§ Saved entries
╭──

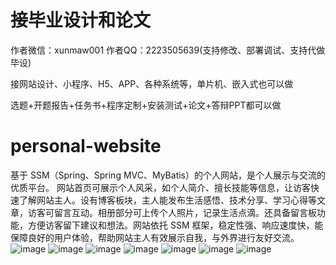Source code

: # 接毕业设计和论文
作者微信：xunmaw001  作者QQ：2223505639(支持修改、部署调试、支持代做毕设)

接网站设计、小程序、H5、APP、各种系统等，单片机、嵌入式也可以做

选题+开题报告+任务书+程序定制+安装测试+论文+答辩PPT都可以做
# personal-website
基于 SSM（Spring、Spring MVC、MyBatis）的个人网站，是个人展示与交流的优质平台。  网站首页可展示个人风采，如个人简介、擅长技能等信息，让访客快速了解网站主人。设有博客板块，主人能发布生活感悟、技术分享、学习心得等文章，访客可留言互动。相册部分可上传个人照片，记录生活点滴。还具备留言板功能，方便访客留下建议和想法。网站依托 SSM 框架，稳定性强、响应速度快，能保障良好的用户体验，帮助网站主人有效展示自我，与外界进行友好交流。 
![image](https://github.com/user-attachments/assets/9b9cd1f8-fba3-4ef8-b189-87bd9ba27d1f)
![image](https://github.com/user-attachments/assets/d7653f26-09be-444b-a228-bca998244ca7)
![image](https://github.com/user-attachments/assets/47943439-2e9e-43aa-8082-f975a2cb064a)
![image](https://github.com/user-attachments/assets/f437977a-5a58-4f2d-ba6b-9cdf6b92e210)
![image](https://github.com/user-attachments/assets/19863268-6b1d-4d10-b31c-d4942f0c09a0)
![image](https://github.com/user-attachments/assets/1ada61f7-c948-4448-ac59-246b7ff50771)
![image](https://github.com/user-attachments/assets/1eb81f45-599e-497f-818e-610599df205d)
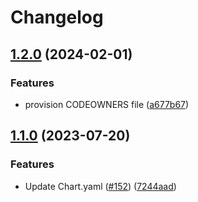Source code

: # Changelog

## [1.2.0](https://github.com/prefapp/charts/compare/datadog_helpers-v1.1.0...datadog_helpers-v1.2.0) (2024-02-01)


### Features

* provision CODEOWNERS file ([a677b67](https://github.com/prefapp/charts/commit/a677b67a8645c950fc06a763eaae18ba1909719e))

## [1.1.0](https://github.com/prefapp/charts/compare/datadog_helpers-v1.0.0...datadog_helpers-v1.1.0) (2023-07-20)


### Features

* Update Chart.yaml ([#152](https://github.com/prefapp/charts/issues/152)) ([7244aad](https://github.com/prefapp/charts/commit/7244aad41717c1be73ca983248cd196d5a6931cc))
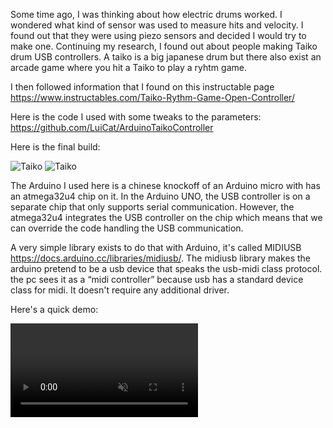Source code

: Some time ago, I was thinking about how electric drums worked. I wondered what kind of sensor was used to measure hits and velocity.
I found out that they were using piezo sensors and decided I would try to make one. Continuing my research, I found out about people
making Taiko drum USB controllers. A taiko is a big japanese drum but there also exist an arcade game where you hit a Taiko to play a ryhtm game.

I then followed information that I found on this instructable page https://www.instructables.com/Taiko-Rythm-Game-Open-Controller/

Here is the code I used with some tweaks to the parameters: https://github.com/LuiCat/ArduinoTaikoController

Here is the final build:

<img src="assets/posts/2025-05-19-taiko/2.webp" alt="Taiko" title="Taiko" />
<img src="assets/posts/2025-05-19-taiko/3.webp" alt="Taiko" title="Taiko" />

The Arduino I used here is a chinese knockoff of an Arduino micro with has an atmega32u4 chip on it. 
In the Arduino UNO, the USB controller is on a separate chip that only supports serial communication.
However, the atmega32u4 integrates the USB controller on the chip which means that we can override the code handling
the USB communication.

A very simple library exists to do that with Arduino, it's called MIDIUSB https://docs.arduino.cc/libraries/midiusb/.
The midiusb library makes the arduino pretend to be a usb device that speaks the usb-midi class protocol.
the pc sees it as a “midi controller” because usb has a standard device class for midi. It doesn't require any additional driver.

Here's a quick demo:

<video autoplay loop muted>
  <source src="assets/posts/2025-05-19-taiko/1.mp4" type="video/mp4">
</video>
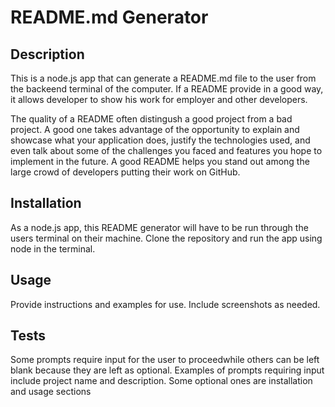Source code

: # README.md Generator 

## Description

This is a node.js app that can generate a README.md file to the user from the backeend terminal of the computer. If a README provide in a good way, it allows developer to show his work for employer and other developers.

The quality of a README often distingush a good project from a bad project. A good one takes advantage of the opportunity to explain and showcase what your application does, justify the technologies used, and even talk about some of the challenges you faced and features you hope to implement in the future. A good README helps you stand out among the large crowd of developers putting their work on GitHub.

## Installation
As a node.js app, this README generator will have to be run through the users terminal on their machine. Clone the repository and run the app using node in the terminal.

## Usage
Provide instructions and examples for use. Include screenshots as needed.

## Tests
Some prompts require input for the user to proceedwhile others can be left blank because they are left as optional. Examples of prompts requiring input include project name and description. Some optional ones are installation and usage sections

╰──

§ TASK TO CARRY OUT
Where a line above holds the string "terminal", show that line.

§ WRITTEN ANSWER
This is a node.js app that can generate a README.md file to the user from the backeend terminal of the computer. If a README provide in a good way, it allows developer to show his work for employer and other developers.
As a node.js app, this README generator will have to be run through the users terminal on their machine. Clone the repository and run the app using node in the terminal.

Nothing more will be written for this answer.